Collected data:
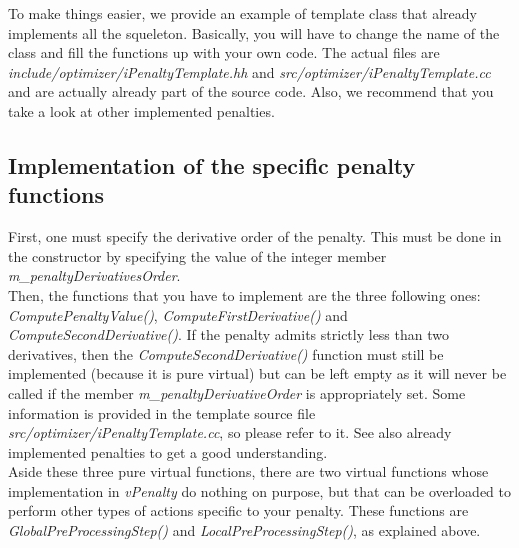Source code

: \documentclass[a4paper, 11pt]{article}
\begin{document}
To make things easier, we provide an example of template class that already implements all the squeleton.
Basically, you will have to change the name of the class and fill the functions up with your own code.
The actual files are \textit{include/optimizer/iPenaltyTemplate.hh} and \textit{src/optimizer/iPenaltyTemplate.cc} and are actually already part of the source code.
Also, we recommend that you take a look at other implemented penalties.

\subsection{Implementation of the specific penalty functions}

First, one must specify the derivative order of the penalty.
This must be done in the constructor by specifying the value of the integer member \textit{m\_penaltyDerivativesOrder}.\\

Then, the functions that you have to implement are the three following ones: \textit{ComputePenaltyValue()}, \textit{ComputeFirstDerivative()} and \textit{ComputeSecondDerivative()}.
If the penalty admits strictly less than two derivatives, then the \textit{ComputeSecondDerivative()} function must still be implemented (because it is pure virtual) but can be left empty as it will never be called if the member \textit{m\_penaltyDerivativeOrder} is appropriately set.
Some information is provided in the template source file \textit{src/optimizer/iPenaltyTemplate.cc}, so please refer to it.
See also already implemented penalties to get a good understanding.\\

Aside these three pure virtual functions, there are two virtual functions whose implementation in \textit{vPenalty} do nothing on purpose, but that can be overloaded to perform other types of actions specific to your penalty.
These functions are \textit{GlobalPreProcessingStep()} and \textit{LocalPreProcessingStep()}, as explained above.
\end{document}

**PROBLEM DETAILS:** Copy out exactly the lines from the one containing "These functions are" through the last line above, keeping both end lines.

**SOLUTION BELOW:**
These functions are \textit{GlobalPreProcessingStep()} and \textit{LocalPreProcessingStep()}, as explained above.
\end{document}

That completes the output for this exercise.